Bernie's got 49.6%, Hilary's got 49.8%, 90% of the precincts are reporting, DOES BERNIE STILL HAVE A CHANCE?

Introduction and Motivation:

I seek to answer the question of what is the probability of a candidate winning an election (or caucus) when not all the votes are in. Now I will not take in any other information than votes collected for each candidate and percent of votes collected so far.

I will talk about my first approach and then talk about where I went from there and then finally what someone who really knows what they are doing might do when trying to answer this question.

For anyone who was watching the Iowa Caucus on February 1, 2016 (to which the title refers to), you probably know that some of the most crucial information to answering the question of does Bernie have a chance is what percent of the votes have been reported from all the different counties. On CNN, they would show an overall percent of precincts that have reported but they'd also show the percent that have reported from all the different counties - some of which might be more pro-Bernie than average or more pro-Hillary than average, etc. One of the most fun parts of watching the debate was speculating what the chances are at any given moment of each candidate winning. From this experience and wanting to practice and develop my stat-comp skills, I became interested in working on this problem.

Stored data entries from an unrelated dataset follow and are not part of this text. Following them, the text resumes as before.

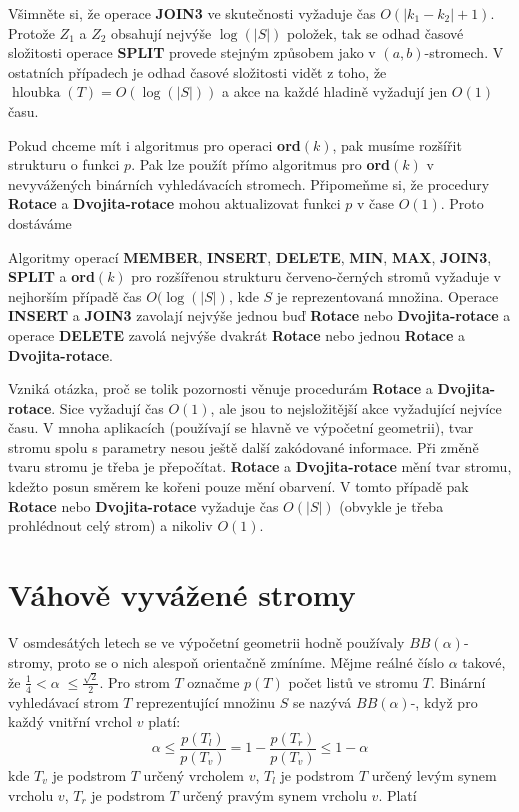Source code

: \documentclass[a4paper,12pt]{article}
\def \emph#1{\underbar{#1}}
\DeclareMathOperator*{\hloubka}{hloubka}
\begin{document}
Všimněte si, že operace {\bf JOIN3} ve skutečnosti 
vyžaduje čas $O(|k_1-k_2|+1)$. Protože $Z_1$ a $Z_2$ obsahují nejvýše 
$\log(|S|)$ položek, tak se odhad časové složitosti operace {\bf SPLIT }
prove\-de stejným způsobem jako v $(a,b)$-stromech. 
V ostatních pří\-pa\-dech je odhad časové složitosti vidět z toho, 
že $\hloubka(T)=O(\log(|S|))$ a akce na každé hladině vyžadují jen 
$O(1)$ času.

Pokud chceme mít i algoritmus pro operaci {\bf ord$
(k)$}, pak 
musíme rozšířit strukturu o funkci $p$. Pak lze použít přímo 
algoritmus pro {\bf ord$(k)$} v nevyvážených binárních vyhledávacích 
stromech. Připomeňme si, že procedury {\bf Rotace} a {\bf Dvojita-rotace }
mohou aktualizovat funkci $p$ v čase $O(1)$. Proto dostáváme 

Algoritmy operací {\bf MEMBER}, 
{\bf INSERT}, {\bf DE\-LE\-TE}, {\bf MIN}, {\bf MAX}, {\bf JOIN3}, {\bf SPLIT} a {\bf ord$
(k)$} pro 
roz\-ší\-ře\-nou strukturu červeno-černých stromů vyžaduje 
v nejhorším případě čas $O(\log(|S|)$, kde $S$ je reprezentovaná 
množina.  Operace {\bf INSERT} a {\bf JOIN3} zavolají nejvýše jednou buď 
{\bf Rotace} nebo {\bf Dvojita-rota\-ce} a operace {\bf DELETE} zavolá nejvýše 
dvakrát {\bf Rotace} nebo jednou {\bf Rotace} a {\bf Dvojita-rotace}.  \endproclaim

Vzniká otázka, proč se tolik pozornosti věnuje 
procedurám {\bf Rotace} a {\bf Dvojita-rotace}. Sice vyžadují čas 
$O(1)$, ale jsou to nej\-složitější akce vyžadující nejvíce času. 
V mnoha aplikacích (pou\-žívají se hlavně ve výpočetní geometrii), 
tvar stromu spolu s parametry nesou ještě 
další zakódované informace. Při změně tvaru stromu je 
třeba je přepočítat. {\bf Rotace} a {\bf Dvojita-rotace} mění tvar 
stromu, kdežto posun směrem ke kořeni pouze mění 
obarvení. V tomto případě pak {\bf Rotace} nebo {\bf Dvo\-ji\-ta-rotace }
vyžaduje čas $O(|S|)$ (obvykle je třeba prohlédnout celý 
strom) a nikoliv $O(1)$.

\section{Váhově vyvážené stromy}

V osmdesátých letech se ve výpočetní geometrii 
hodně použí\-va\-ly $BB(\alpha )$-stromy, proto se o nich alespoň 
orientačně zmíníme. Mějme reálné číslo $
\alpha$ takové, že 
$\frac 14<\alpha\;\le\frac {\sqrt 2}2$. Pro strom $T$ označme $
p(T)$ počet 
listů ve stromu $T$. Binární vyhledávací strom $T$ 
reprezentující množinu $S$ se nazývá $BB(\alpha )$-\emph{strom}, 
když pro každý vnitřní vrchol $v$ platí:
$$\alpha\le\frac {p(T_l)}{p (T_v)}=1-\frac {p(T_r)}{p(T_v)}\le 1-\alpha$$
kde $T_v$ je podstrom $T$ určený vrcholem $v$, $T_l$ je podstrom 
$T$ určený levým synem vrcholu $v$, $T_r$ je podstrom $T$ 
určený pravým synem vrcholu $v$. Platí
\end{document}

The programs that I wrote treat the whole state as one giant population. If you had realtime access to the information that CNN has, you could extend this technique to incorporate a sum of all the different counties, treating each one as a separate population of voters. This would certainly add accuracy. For now, to keep things simple, I will treat the whole state as the same population. Also, I will ignore the fact that in the Democratic Caucus, each candidate is awarded delegates according to how well they do at each voting site. Because I don't know the rules that govern this process, I'll ignore this fact. So yes, this is a theoretical exercise..

I will make the assumption that the votes will be counted randomly from a basket of votes. This seems reasonable - the votes will be thrown in a basket all together and be plucked out randomly.

First Approach:

There are two sources of uncertainty in the problem. One is estimating the true proportion of the population of voters that plan to vote for each candidate. I've always been taught to approximate the distribution of this proportion using the normal distribution. If we say the true proportion of voters who plan to vote for a candidate is $\hat{p}$ , the number of votes for a candidate is $n$ , and the total votes is $N$ , then, $\hat{p}\sim G\left ( n/N,\sqrt{\frac 1N\frac nN(1-\frac nN)} \right )$ . I use $G$ for Gaussian distribution so as not to get confused with $N$ , the total number of votes seen so far.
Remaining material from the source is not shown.